La cara del muerto era espantosa, la piel estaba totalmente pálida; el cuello caía, quebrao, hacía el hombro derecho; el pelo seguía enmarañado y bañado en sangre. Aunque lo peor eran los ojos, dos cavidades roja escarlata que daban la impresión de estar mirando un abismal infierno. El cuerpo de Raquel se convulsionaba en la cama, empezaba a salir de su boca una baba blanca y espumosa, parecía un grave ataque de epilepsia, su boca repetía ritualmente las mismas palabras:
- Por favor, las píldoras – su cuerpo se retraía y se volvía a estirar repetidas veces en cortos tiempos.

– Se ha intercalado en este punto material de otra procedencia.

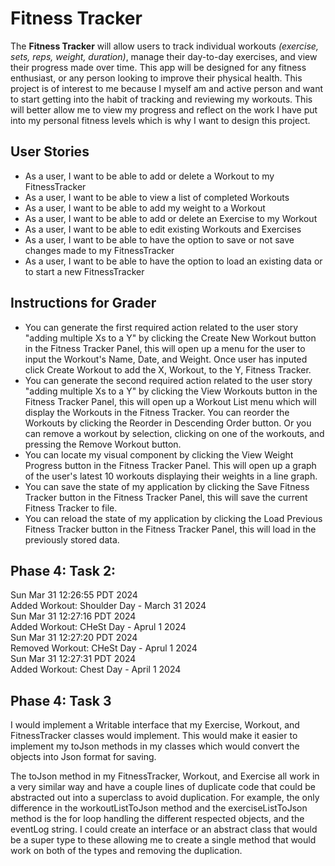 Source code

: # Fitness Tracker

The **Fitness Tracker** will allow users to track individual workouts *(exercise, sets, reps, weight, duration)*, 
manage their day-to-day exercises, and view their progress made over time. 
This app will be designed for any fitness enthusiast, or any person looking to improve their physical health.
This project is of interest to me because I myself am and active person and want to start getting into the habit of
tracking and reviewing my workouts. This will better allow me to view my progress and reflect on the work I have
put into my personal fitness levels which is why I want to design this project.


## User Stories

- As a user, I want to be able to add or delete a Workout to my FitnessTracker
- As a user, I want to be able to view a list of completed Workouts
- As a user, I want to be able to add my weight to a Workout
- As a user, I want to be able to add or delete an Exercise to my Workout
- As a user, I want to be able to edit existing Workouts and Exercises
- As a user, I want to be able to have the option to save or not save changes made to my FitnessTracker
- As a user, I want to be able to have the option to load an existing data or to start a new FitnessTracker


## Instructions for Grader

- You can generate the first required action related to the user story "adding multiple Xs to a Y" by clicking the Create New Workout button in the Fitness Tracker Panel, this will open up a menu for the user to input the Workout's Name, Date, and Weight. Once user has inputed click Create Workout to add the X, Workout, to the Y,  Fitness Tracker.
- You can generate the second required action related to the user story "adding multiple Xs to a Y" by clicking the View Workouts button in the Fitness Tracker Panel, this will open up a Workout List menu which will display the Workouts in the Fitness Tracker. You can reorder the Workouts by clicking the Reorder in Descending Order button. Or you can remove a workout by selection, clicking on one of the workouts, and pressing the Remove Workout button.
- You can locate my visual component by clicking the View Weight Progress button in the Fitness Tracker Panel. This will open up a graph of the user's latest 10 workouts displaying their weights in a line graph.
- You can save the state of my application by clicking the Save Fitness Tracker button in the Fitness Tracker Panel, this will save the current Fitness Tracker to file.
- You can reload the state of my application by clicking the Load Previous Fitness Tracker button in the Fitness Tracker Panel, this will load in the previously stored data.


## Phase 4: Task 2:

Sun Mar 31 12:26:55 PDT 2024 \
Added Workout: Shoulder Day - March 31 2024  \
Sun Mar 31 12:27:16 PDT 2024  \
Added Workout: CHeSt Day  - Aprul 1 2024 \
Sun Mar 31 12:27:20 PDT 2024 \
Removed Workout: CHeSt Day  - Aprul 1 2024  \
Sun Mar 31 12:27:31 PDT 2024 \
Added Workout: Chest Day - April 1 2024

## Phase 4: Task 3

  I would implement a Writable interface that my Exercise, Workout, and FitnessTracker classes would implement. This would make it easier to implement my toJson methods in my classes which would convert the objects into Json format for saving.  
  
  The toJson method in my FitnessTracker, Workout, and Exercise all work in a very similar way and have a couple lines of duplicate code that could be abstracted out into a superclass to avoid duplication. For example, the only difference in the workoutListToJson method and the exerciseListToJson method is the for loop handling the different respected objects, and the eventLog string. I could create an interface or an abstract class that would be a super type to these allowing me to create a single method that would work on both of the types and removing the duplication.  
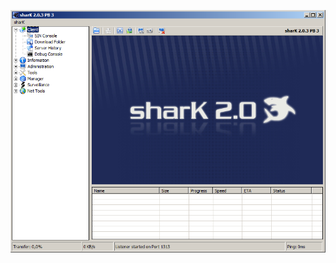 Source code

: ![Screenshot](https://raw.githubusercontent.com/Cryakl/Ultimate-RAT-Collection/refs/heads/main/Shark/sharK%202.0.3%20PB3/Screenshot.png)
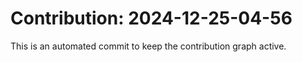 # Contribution: 2024-12-25-04-56
This is an automated commit to keep the contribution graph active.
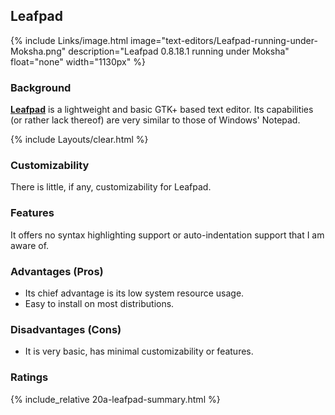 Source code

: ## Leafpad
{% include Links/image.html image="text-editors/Leafpad-running-under-Moksha.png" description="Leafpad 0.8.18.1 running under Moksha" float="none" width="1130px" %}

### Background
[**Leafpad**](http://tarot.freeshell.org/leafpad/) is a lightweight and basic GTK+ based text editor. Its capabilities (or rather lack thereof) are very similar to those of Windows' Notepad.

{% include Layouts/clear.html %}<br/>
### Customizability
There is little, if any, customizability for Leafpad.

### Features
It offers no syntax highlighting support or auto-indentation support that I am aware of.

### Advantages (Pros)
* Its chief advantage is its low system resource usage.
* Easy to install on most distributions.

### Disadvantages (Cons)
* It is very basic, has minimal customizability or features.

### Ratings
{% include_relative 20a-leafpad-summary.html %}
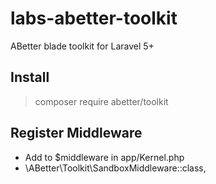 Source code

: # labs-abetter-toolkit

ABetter blade toolkit for Laravel 5+ 

## Install
> composer require abetter/toolkit

## Register Middleware
- Add to $middleware in app/Kernel.php
- \ABetter\Toolkit\SandboxMiddleware::class,

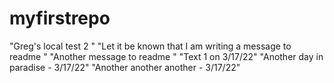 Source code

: # myfirstrepo
"Greg's local test 2 " 
"Let it be known that I am writing a message to readme " 
"Another message to readme " 
"Text 1 on 3/17/22" 
"Another day in paradise - 3/17/22" 
"Another another another - 3/17/22"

El muerto se movió de la cama a la puerta riendo estrepitosamente. Luego volvió hacia ella. Raquel movió el cuello para ver cómo se desplazaba el cuerpo del difunto Joaquín. Era un espectáculo tétrico, no movía las rodillas ni los tobillos en cada avance de pies. Joaquín volvió a acercar los labios a ella, hacía su oído y le dijo:
- ¿Ahora querés las pastillas que no tomabas por la noche, nena mala? – El frasco parecía levitar en sus manos transparentes – ¡Tomá! – Ocho ansiolíticos fueron arrojados en la boca de Raquel que no pudo evitarlo- Ahora te vas a tranquilizar, porque quiero que me escuches. Sabés que mi muerte fue injusta, que tu locura hizo que inventes una historia absurda de engaño con mi secretaria. Ya habíamos pasado un episodio en el cual tu locura te había hecho atacarme bestialmente, pero te pude detener. En esa oportunidad te dije que si algo así se repetía, no te perdonaría. Me mataste para que eso no ocurriese, pero no te iba a dejar tranquila, no ibas a salir impune del crimen. Como veras estoy cumpliendo con mi palabra. Pero esa primera vez para intentar darte otra oportunidad, te interné por cinco años en un instituto psiquiátrico. Te amaba, jamás te engañé, pero lo viviste poniendo en duda imaginándote entremezclada en una de las tantas historias de amor y pasión que veías en novelas y películas que ganaban siempre a tu realidad.
“Creí, como habían asegurado los médicos, que habías salido curada. Aún no entiendo cómo lograste engañarnos a todos tan magistralmente. En fin, volviste con la misma enfermedad, y esta vez tu ataque fue incontenible, tu furia era inmensa, feroz, me rendí. En mi cabeza, antes de morir físicamente, sólo hubo una cosa que me tranquilizó, el saber que no te me vengaría. Me desprendí de mí dejando la mejor cara de pasividad en el exterior, pero un furor de venganza en mi alma. Me escapé para vengarme, para acabar con tu locura y asesinarte.